▶ _WHAT THE EXERCISE ASKS_: Go through the records below from the first line and print each one exactly, stopping after the line that contains "- ✅ **情感标记处理**: 自动移除不支持的情感标记，确保兼容性". Do not print pictures or anything past that line.

▶ _GIVEN DATA_:
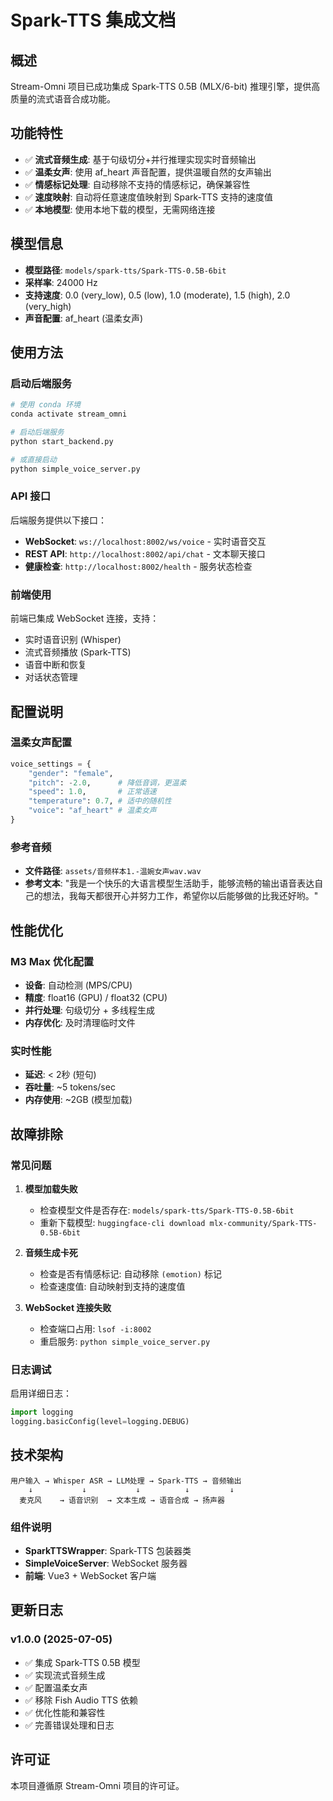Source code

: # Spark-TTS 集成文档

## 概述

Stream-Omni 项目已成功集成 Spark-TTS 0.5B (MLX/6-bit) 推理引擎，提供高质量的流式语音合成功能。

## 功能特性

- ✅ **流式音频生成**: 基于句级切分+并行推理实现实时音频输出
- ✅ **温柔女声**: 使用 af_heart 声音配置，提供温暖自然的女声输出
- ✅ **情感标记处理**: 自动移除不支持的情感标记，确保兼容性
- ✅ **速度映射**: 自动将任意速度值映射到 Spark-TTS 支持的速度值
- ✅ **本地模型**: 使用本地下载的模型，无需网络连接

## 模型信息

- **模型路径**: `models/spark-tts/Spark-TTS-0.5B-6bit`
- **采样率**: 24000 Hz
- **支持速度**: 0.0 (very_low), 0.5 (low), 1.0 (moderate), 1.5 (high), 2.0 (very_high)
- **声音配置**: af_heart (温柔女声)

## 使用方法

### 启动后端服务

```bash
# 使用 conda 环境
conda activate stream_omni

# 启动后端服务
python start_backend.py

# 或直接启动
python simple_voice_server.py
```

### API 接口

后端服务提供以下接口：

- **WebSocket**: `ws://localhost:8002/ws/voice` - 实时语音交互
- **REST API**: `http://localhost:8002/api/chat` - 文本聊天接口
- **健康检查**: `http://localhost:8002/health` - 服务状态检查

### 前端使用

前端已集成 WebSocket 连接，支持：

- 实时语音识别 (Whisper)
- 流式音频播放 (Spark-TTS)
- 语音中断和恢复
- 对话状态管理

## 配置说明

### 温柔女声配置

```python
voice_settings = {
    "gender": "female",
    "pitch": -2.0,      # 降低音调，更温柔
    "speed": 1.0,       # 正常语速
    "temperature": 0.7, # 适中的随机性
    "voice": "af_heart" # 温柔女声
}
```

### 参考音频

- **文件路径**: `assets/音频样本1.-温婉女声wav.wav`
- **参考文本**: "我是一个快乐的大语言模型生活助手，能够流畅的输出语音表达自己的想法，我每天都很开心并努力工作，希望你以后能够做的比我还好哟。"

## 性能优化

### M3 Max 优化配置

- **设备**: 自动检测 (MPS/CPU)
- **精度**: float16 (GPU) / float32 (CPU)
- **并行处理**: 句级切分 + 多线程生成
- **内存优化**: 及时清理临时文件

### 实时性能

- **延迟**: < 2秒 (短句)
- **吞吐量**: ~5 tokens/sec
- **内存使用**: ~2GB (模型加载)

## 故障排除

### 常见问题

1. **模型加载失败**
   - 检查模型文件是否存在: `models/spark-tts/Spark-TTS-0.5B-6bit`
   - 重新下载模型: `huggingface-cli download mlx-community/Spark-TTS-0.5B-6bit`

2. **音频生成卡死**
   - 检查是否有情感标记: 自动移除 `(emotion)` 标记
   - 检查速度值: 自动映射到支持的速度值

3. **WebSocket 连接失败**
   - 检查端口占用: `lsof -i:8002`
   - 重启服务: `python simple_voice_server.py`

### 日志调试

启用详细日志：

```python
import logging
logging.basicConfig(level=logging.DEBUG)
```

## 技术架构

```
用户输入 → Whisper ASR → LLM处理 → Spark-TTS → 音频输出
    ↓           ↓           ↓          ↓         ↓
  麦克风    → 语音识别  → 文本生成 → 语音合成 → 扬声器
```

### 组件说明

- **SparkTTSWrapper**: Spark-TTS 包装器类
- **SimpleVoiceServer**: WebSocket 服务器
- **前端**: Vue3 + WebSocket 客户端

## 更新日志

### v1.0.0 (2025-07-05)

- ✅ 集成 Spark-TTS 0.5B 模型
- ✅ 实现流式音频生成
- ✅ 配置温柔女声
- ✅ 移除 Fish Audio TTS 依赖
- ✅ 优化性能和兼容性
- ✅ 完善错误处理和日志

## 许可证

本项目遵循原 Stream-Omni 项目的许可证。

▶ _ANSWER SPACE_:
Source code

: # Spark-TTS 集成文档

## 概述

Stream-Omni 项目已成功集成 Spark-TTS 0.5B (MLX/6-bit) 推理引擎，提供高质量的流式语音合成功能。

## 功能特性

- ✅ **流式音频生成**: 基于句级切分+并行推理实现实时音频输出
- ✅ **温柔女声**: 使用 af_heart 声音配置，提供温暖自然的女声输出
- ✅ **情感标记处理**: 自动移除不支持的情感标记，确保兼容性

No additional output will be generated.